Do you optimize?

T

Thomas Kellerer

Your test is not the same as a constant concatenation. Basically

String s = "some" + "thing";

(not in a loop or something)

will be expanded by the compiler. Not variable assignment elsewhere in the
code.

The test you have here is exactly the situation where programmer's
optimization *does* matter.

Regards
Thomas


Hendrik said:
When the compiler expands the + macro to calls to StringBuffer and
combines adjacent literal strings, this becomes:


How do you explain these results:
Testing string concat...

Testing stringbuffer...

Results:

concat time: 2333ms total

buffer time: 20ms total

Does not look like ist becomes the same bytecode, though it should be identical. Using JDK 1.4.2 by the way...

This is the test class:
-- BEGIN CODE --
public class Test {

public static final int CYCLES = 10000;

public static void main(String argv[]) {

String s1 = new String("test");

String s2 = new String(" me");

String s3 = s1;

StringBuffer s4 = new StringBuffer(s1);

long time, time1, time2;

System.out.println("Testing string concat...");

time = System.currentTimeMillis();

for (int i=0; i<CYCLES; i++) {

s3 = s3 + s2;

}

time1 = System.currentTimeMillis() - time;

System.out.println("Testing stringbuffer...");


time = System.currentTimeMillis();

for (int i=0; i<CYCLES; i++) {

s4 = s4.append(s2);

}

time2 = System.currentTimeMillis() - time;


System.out.println("Results:");

System.out.println("concat time: " + time1 + "ms total");

System.out.println("buffer time: " + time2 + "ms total");

}

}

-- END CODE --
 
P

pete kirkham

Hendrik said:
Ah, thanks for that thorough explanation!

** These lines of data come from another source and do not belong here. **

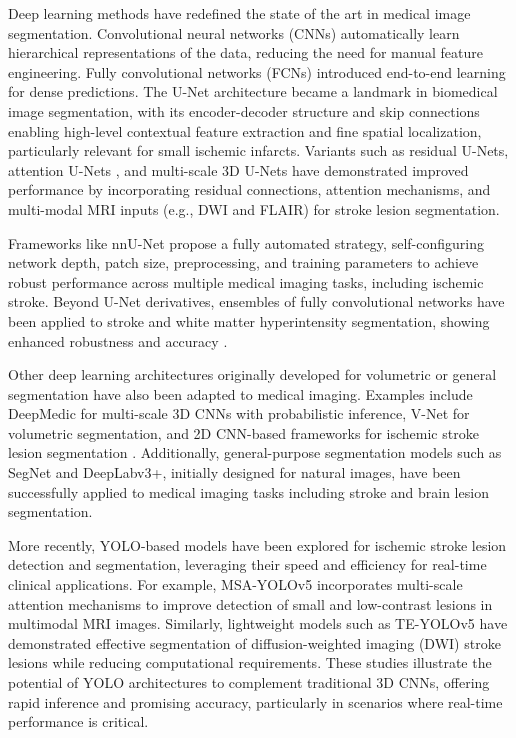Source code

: \documentclass[12pt]{article}
\begin{document}
Deep learning methods have redefined the state of the art in medical image segmentation. Convolutional neural networks (CNNs) automatically learn hierarchical representations of the data, reducing the need for manual feature engineering. Fully convolutional networks (FCNs) introduced end-to-end learning for dense predictions. The U-Net architecture \cite{ronnebergerUNetConvolutionalNetworks2015} became a landmark in biomedical image segmentation, with its encoder-decoder structure and skip connections enabling high-level contextual feature extraction and fine spatial localization, particularly relevant for small ischemic infarcts. Variants such as residual U-Nets, attention U-Nets \cite{oktayAttentionUNetLearning2018}, and multi-scale 3D U-Nets \cite{kamnitsasEfficientMultiscale3D2017} have demonstrated improved performance by incorporating residual connections, attention mechanisms, and multi-modal MRI inputs (e.g., DWI and FLAIR) for stroke lesion segmentation.

Frameworks like nnU-Net \cite{isenseeAbstractNnUNetSelfadapting2019} propose a fully automated strategy, self-configuring network depth, patch size, preprocessing, and training parameters to achieve robust performance across multiple medical imaging tasks, including ischemic stroke. Beyond U-Net derivatives, ensembles of fully convolutional networks have been applied to stroke and white matter hyperintensity segmentation, showing enhanced robustness and accuracy \cite{liFullyConvolutionalNetwork2018}.

Other deep learning architectures originally developed for volumetric or general segmentation have also been adapted to medical imaging. Examples include DeepMedic \cite{kamnitsasEfficientMultiscale3D2017} for multi-scale 3D CNNs with probabilistic inference, V-Net for volumetric segmentation, and 2D CNN-based frameworks for ischemic stroke lesion segmentation \cite{shah2DCNNBasedSegmentation2020,gheibiCNNResDeepLearning2023}. Additionally, general-purpose segmentation models such as SegNet and DeepLabv3+, initially designed for natural images, have been successfully applied to medical imaging tasks including stroke and brain lesion segmentation.

More recently, YOLO-based models have been explored for ischemic stroke lesion detection and segmentation, leveraging their speed and efficiency for real-time clinical applications. For example, MSA-YOLOv5 \cite{chenMSAYOLOv5MultiscaleAttentionbased2023} incorporates multi-scale attention mechanisms to improve detection of small and low-contrast lesions in multimodal MRI images. Similarly, lightweight models such as TE-YOLOv5 \cite{chenAutomaticDetectionStroke2022} have demonstrated effective segmentation of diffusion-weighted imaging (DWI) stroke lesions while reducing computational requirements. These studies illustrate the potential of YOLO architectures to complement traditional 3D CNNs, offering rapid inference and promising accuracy, particularly in scenarios where real-time performance is critical.
\end{document}

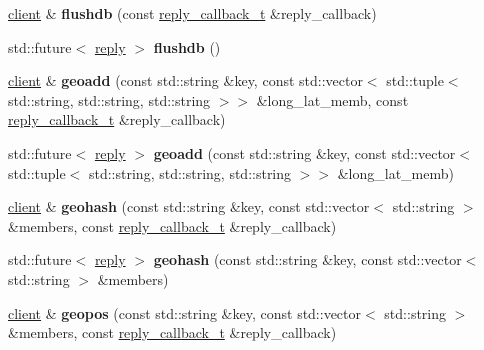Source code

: \begin{DoxyCompactItemize}
\mbox{\hyperlink{classcpp__redis_1_1client}{client}} \& {\bfseries flushdb} (const \mbox{\hyperlink{classcpp__redis_1_1client_af7a65eb21aa25230bfbb0b0203c4fc04}{reply\+\_\+callback\+\_\+t}} \&reply\+\_\+callback)
\item 
\mbox{\label{classcpp__redis_1_1client_acd8cea192338f42f601ea8fce5c8048c}} 
std\+::future$<$ \mbox{\hyperlink{classcpp__redis_1_1reply}{reply}} $>$ {\bfseries flushdb} ()
\item 
\mbox{\label{classcpp__redis_1_1client_acb21c6730ed40799cef06315db231409}} 
\mbox{\hyperlink{classcpp__redis_1_1client}{client}} \& {\bfseries geoadd} (const std\+::string \&key, const std\+::vector$<$ std\+::tuple$<$ std\+::string, std\+::string, std\+::string $>$$>$ \&long\+\_\+lat\+\_\+memb, const \mbox{\hyperlink{classcpp__redis_1_1client_af7a65eb21aa25230bfbb0b0203c4fc04}{reply\+\_\+callback\+\_\+t}} \&reply\+\_\+callback)
\item 
\mbox{\label{classcpp__redis_1_1client_a6e4bebc3a7935bd749f2b4a6bfbb6c22}} 
std\+::future$<$ \mbox{\hyperlink{classcpp__redis_1_1reply}{reply}} $>$ {\bfseries geoadd} (const std\+::string \&key, const std\+::vector$<$ std\+::tuple$<$ std\+::string, std\+::string, std\+::string $>$$>$ \&long\+\_\+lat\+\_\+memb)
\item 
\mbox{\label{classcpp__redis_1_1client_a37b20a863f276469d12dc47063d56055}} 
\mbox{\hyperlink{classcpp__redis_1_1client}{client}} \& {\bfseries geohash} (const std\+::string \&key, const std\+::vector$<$ std\+::string $>$ \&members, const \mbox{\hyperlink{classcpp__redis_1_1client_af7a65eb21aa25230bfbb0b0203c4fc04}{reply\+\_\+callback\+\_\+t}} \&reply\+\_\+callback)
\item 
\mbox{\label{classcpp__redis_1_1client_ac421d4e696a67c1295a6b55ceaeab680}} 
std\+::future$<$ \mbox{\hyperlink{classcpp__redis_1_1reply}{reply}} $>$ {\bfseries geohash} (const std\+::string \&key, const std\+::vector$<$ std\+::string $>$ \&members)
\item 
\mbox{\label{classcpp__redis_1_1client_ae4bba1470cf357a8c4d1f8360a9c8b79}} 
\mbox{\hyperlink{classcpp__redis_1_1client}{client}} \& {\bfseries geopos} (const std\+::string \&key, const std\+::vector$<$ std\+::string $>$ \&members, const \mbox{\hyperlink{classcpp__redis_1_1client_af7a65eb21aa25230bfbb0b0203c4fc04}{reply\+\_\+callback\+\_\+t}} \&reply\+\_\+callback)

\end{DoxyCompactItemize}
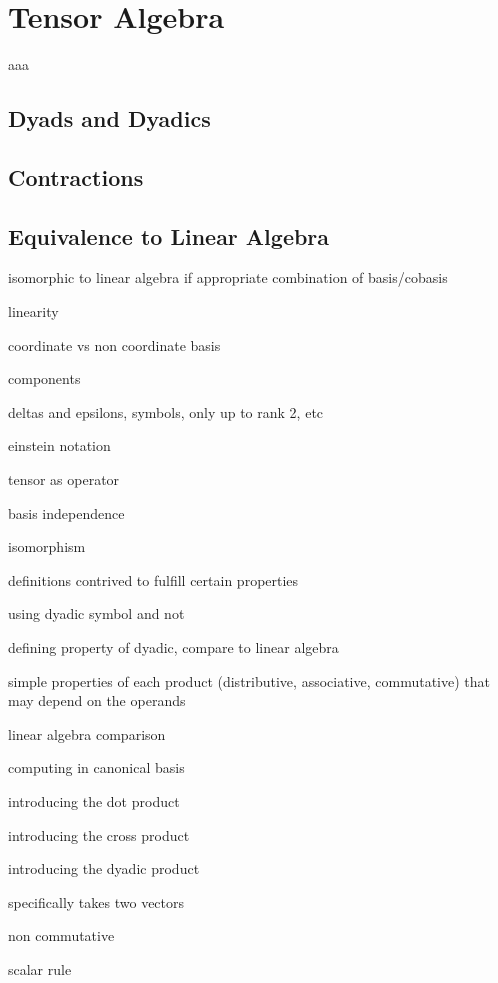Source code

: \chapter{Tensor Algebra}
\label{chapter:Tensor-Algebra}


aaa

\section{Dyads and Dyadics}

\section{Contractions}

\section{Equivalence to Linear Algebra}

isomorphic to linear algebra if appropriate combination of basis/cobasis

linearity

coordinate vs non coordinate basis

components

deltas and epsilons, symbols, only up to rank 2, etc

einstein notation

tensor as operator

basis independence

isomorphism

definitions contrived to fulfill certain properties

using dyadic symbol and not

defining property of dyadic, compare to linear algebra

simple properties of each product (distributive, associative, commutative) that may depend on the operands

linear algebra comparison

computing in canonical basis

introducing the dot product

introducing the cross product

introducing the dyadic product

specifically takes two vectors

non commutative

scalar rule

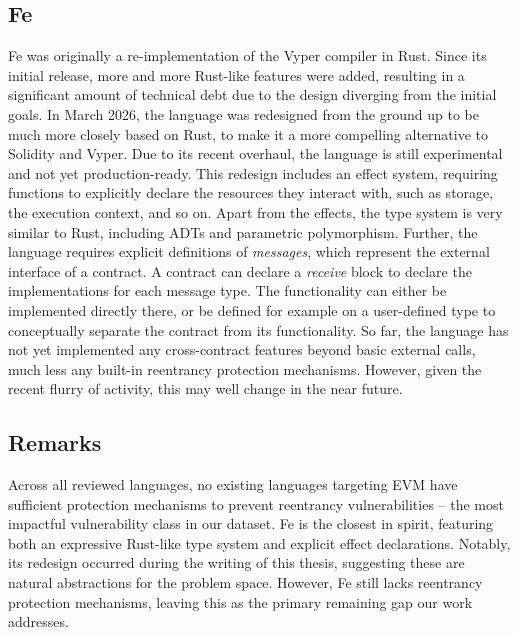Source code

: \subsection{Fe}

Fe \cite{fe} was originally a re-implementation of the Vyper compiler in Rust. Since its initial release, more and more Rust-like features were added, resulting in a significant amount of technical debt due to the design diverging from the initial goals. In March 2026, the language was redesigned from the ground up \cite{fe26} to be much more closely based on Rust, to make it a more compelling alternative to Solidity and Vyper. Due to its recent overhaul, the language is still experimental and not yet production-ready. This redesign includes an effect system, requiring functions to explicitly declare the resources they interact with, such as storage, the execution context, and so on. Apart from the effects, the type system is very similar to Rust, including ADTs and parametric polymorphism. Further, the language requires explicit definitions of \textit{messages}, which represent the external interface of a contract. A contract can declare a \textit{receive} block to declare the implementations for each message type. The functionality can either be implemented directly there, or be defined for example on a user-defined type to conceptually separate the contract from its functionality. So far, the language has not yet implemented any cross-contract features beyond basic external calls, much less any built-in reentrancy protection mechanisms. However, given the recent flurry of activity, this may well change in the near future.

\subsection{Remarks}

Across all reviewed languages, no existing languages targeting EVM have sufficient protection mechanisms to prevent reentrancy vulnerabilities -- the most impactful vulnerability class in our dataset. Fe is the closest in spirit, featuring both an expressive Rust-like type system and explicit effect declarations. Notably, its redesign occurred during the writing of this thesis, suggesting these are natural abstractions for the problem space. However, Fe still lacks reentrancy protection mechanisms, leaving this as the primary remaining gap our work addresses.


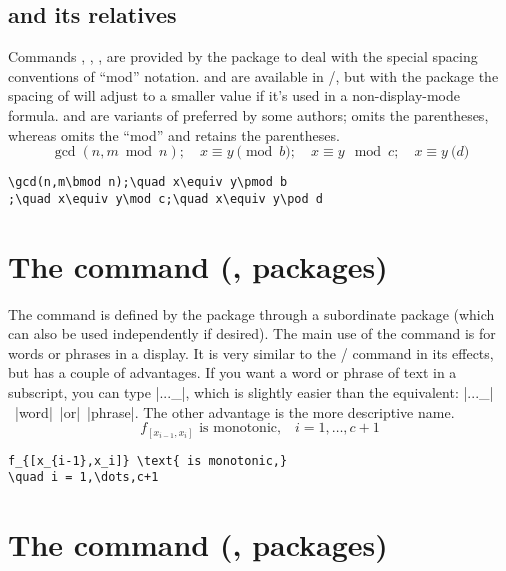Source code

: \documentclass[leqno,titlepage,openany]{amsldoc}
\begin{document}
\section{ and its relatives}

Commands , , ,  are provided by the
 package to deal with the special spacing conventions of
``mod'' notation.  and  are available in \latex/, but
with the  package the spacing of  will adjust to a
smaller value if it's used in a non-display-mode formula.  and
 are variants of  preferred by some authors; 
omits the parentheses, whereas  omits the ``mod'' and retains
the parentheses.
\begin{equation}
\gcd(n,m\bmod n);\quad x\equiv y\pmod b
;\quad x\equiv y\mod c;\quad x\equiv y\pod d
\end{equation}
\begin{verbatim}
\gcd(n,m\bmod n);\quad x\equiv y\pmod b
;\quad x\equiv y\mod c;\quad x\equiv y\pod d
\end{verbatim}

\chapter{The  command (,  packages)}

The  command is defined by the  package through a
subordinate package  (which can also be used independently
if desired). The main use of the command  is for words or
phrases in a display. It is very
similar to the \latex/ command  in its effects, but has a
couple of advantages. If you want a word or phrase of text in a
subscript, you can type |..._{}|, which is slightly
easier than the  equivalent: |..._{\mbox{\scriptsize| |word|
|or| |phrase}}|. The other advantage is the more descriptive name.
\begin{equation}
f_{[x_{i-1},x_i]} \text{ is monotonic,}
\quad i = 1,\dots,c+1
\end{equation}
\begin{verbatim}
f_{[x_{i-1},x_i]} \text{ is monotonic,}
\quad i = 1,\dots,c+1
\end{verbatim}

\chapter{The  command (, 
packages)}
\end{document}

Oddly enough, removing the aload and pop slows things done (I had to do
100 times as many iterations on the length optimized loops to get >
single digit timings)

over a dozen runs, these were typical:

concat time: 0.2028000ms per call
buffer time: 0.0002760ms per call
length optimized buffer time: 0.0001975ms per call
op-code-reduced buffer time: 0.0002030ms per call

(OS X, Java HotSpot(TM) Client VM (build 1.4.1_01-14, mixed mode))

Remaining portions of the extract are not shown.